Healthy-relationshipFor 7 years, I’ve been in what I call a Frilationship.  Although I thought it was just some random word I made up to get an appropriate title to what we’ve had, apparently Urban Dictionary describes it as:

“When two people are in a relationship that is somewhere between friendship and a romantic relationship. They are usually initiated by men who need female companionship but are unable to commit. It is often very difficult to determine if you are on a date or just hanging out as these men will often pay. The word comes from joining the words friend and relationship, thus you are in a Frilationship. The frilationship is a very grey place and it is very difficult to define the situation. It is very similar to friends with benefits except the benefits aren’t always sexual in nature and can be seen as help buying gifts for one’s mother, ect”

When I looked at the definition, I saw where it actually differed when it came to my situation.  He wasn’t the initiator, I was.  I honestly can’t say I want a commitment at this stage in my life.  But I want the companionship of one person, not a bunch of random dating.  Now, I will say, the “friends with benefits” comparison could be appropriate, but the benefits are less sexual and more emotional.  Don’t get me wrong, the sex is amazing.  But it’s not a common occurrence. Over the last 7 years, we’ve probably gone to more family gatherings than CVS runs for condoms.

Sure, we’ve gotten our fair share of side-eyes from family and friends. There’s always the questions, “Why don’t you two make it official?”, or “If you two love each other, why not just get married?”.  Unfortunately, neither of these are that simple. And we never have an answer.

Marriage has never been on the forefront of my life plan, or his.  A frilationship has worked for us. There’s no drama, no fuss, no snooping at each other’s text messages, no wondering if and when someone will pop the question.  No question will be popped.

But there is that grey area.

Last year I came across someone who piqued my interests. Because of our agreement with each other, I told my frilationshipend (as opposed to boyfriend) that I wanted to test the waters and see how things could go with this new person.  To say he was shocked was an understatement, but he understood and appreciated that I was being honest.   Two months later, after being on a “hiatus”, I Skyped him and told him that the new guy just wasn’t what he cracked up to be.  He listened and we laughed at the stories I had to share.  Two hours later, he was at my door with take-out and wine.  We watched our favorite movies, cuddled and fell asleep in each others arms.  The benefits weren’t sexual that night, but the chance to share my emotions were welcoming.
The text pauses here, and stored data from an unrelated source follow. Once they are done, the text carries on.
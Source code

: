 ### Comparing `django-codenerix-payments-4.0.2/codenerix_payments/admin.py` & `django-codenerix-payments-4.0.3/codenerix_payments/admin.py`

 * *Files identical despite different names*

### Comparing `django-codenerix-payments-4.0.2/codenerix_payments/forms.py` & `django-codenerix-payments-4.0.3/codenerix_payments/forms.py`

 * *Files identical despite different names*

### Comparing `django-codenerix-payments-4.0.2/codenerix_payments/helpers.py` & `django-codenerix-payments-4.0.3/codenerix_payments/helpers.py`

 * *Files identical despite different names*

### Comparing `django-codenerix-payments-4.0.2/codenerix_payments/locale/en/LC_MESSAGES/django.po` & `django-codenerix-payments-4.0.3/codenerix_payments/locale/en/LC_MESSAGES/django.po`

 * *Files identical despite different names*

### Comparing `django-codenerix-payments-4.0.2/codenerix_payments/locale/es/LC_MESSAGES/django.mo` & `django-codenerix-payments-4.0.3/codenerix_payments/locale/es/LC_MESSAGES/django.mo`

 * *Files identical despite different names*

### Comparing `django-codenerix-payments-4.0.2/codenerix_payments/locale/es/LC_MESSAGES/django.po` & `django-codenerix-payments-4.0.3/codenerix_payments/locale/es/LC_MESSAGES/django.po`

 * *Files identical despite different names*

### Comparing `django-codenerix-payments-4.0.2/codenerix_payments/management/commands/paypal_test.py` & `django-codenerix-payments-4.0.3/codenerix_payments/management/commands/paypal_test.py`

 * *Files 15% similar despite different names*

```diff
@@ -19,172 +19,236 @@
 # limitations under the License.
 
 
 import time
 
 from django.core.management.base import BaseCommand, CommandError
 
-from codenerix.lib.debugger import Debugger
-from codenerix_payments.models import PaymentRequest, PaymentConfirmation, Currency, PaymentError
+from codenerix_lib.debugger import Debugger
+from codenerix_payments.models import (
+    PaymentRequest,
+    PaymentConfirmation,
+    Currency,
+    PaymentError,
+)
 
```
A frilationship isn’t for everyone, neither is a friends with benefits relationship.  But if you’re two honest adults, with the same expectations clearly defined, who knows, it may work out.

  • http://gravatar.com/chloerayne516 GirlSixx

    Frilationship, Friends with benefits, Situationship, Cuddle Boo….. IT’S ALL THE SAME THING.. don’t let these urban dictionary words make you think otherwise. The terms and conditions are no different when dealing in these areas although people like to think their circumstance is the holy grail.. As long as both parties are on the same page and honest with themselves and each other then a successful outcome can be had.

  • ay

    Not petty. Same situation, but more like a year or two. I’m a very patient person, but I have my limits. I’m tired of the grey area. In fact, I’m extremely turned off by his readiness to dish out girlfriend treatment and his unreadiness to call me his girlfriend. I was going to approach him verbally about it, but he’ll take too long to say very little. Frustrating and painful bc he’s a great guy, but I’ve decided to slowly wean myself off. Wanna move on.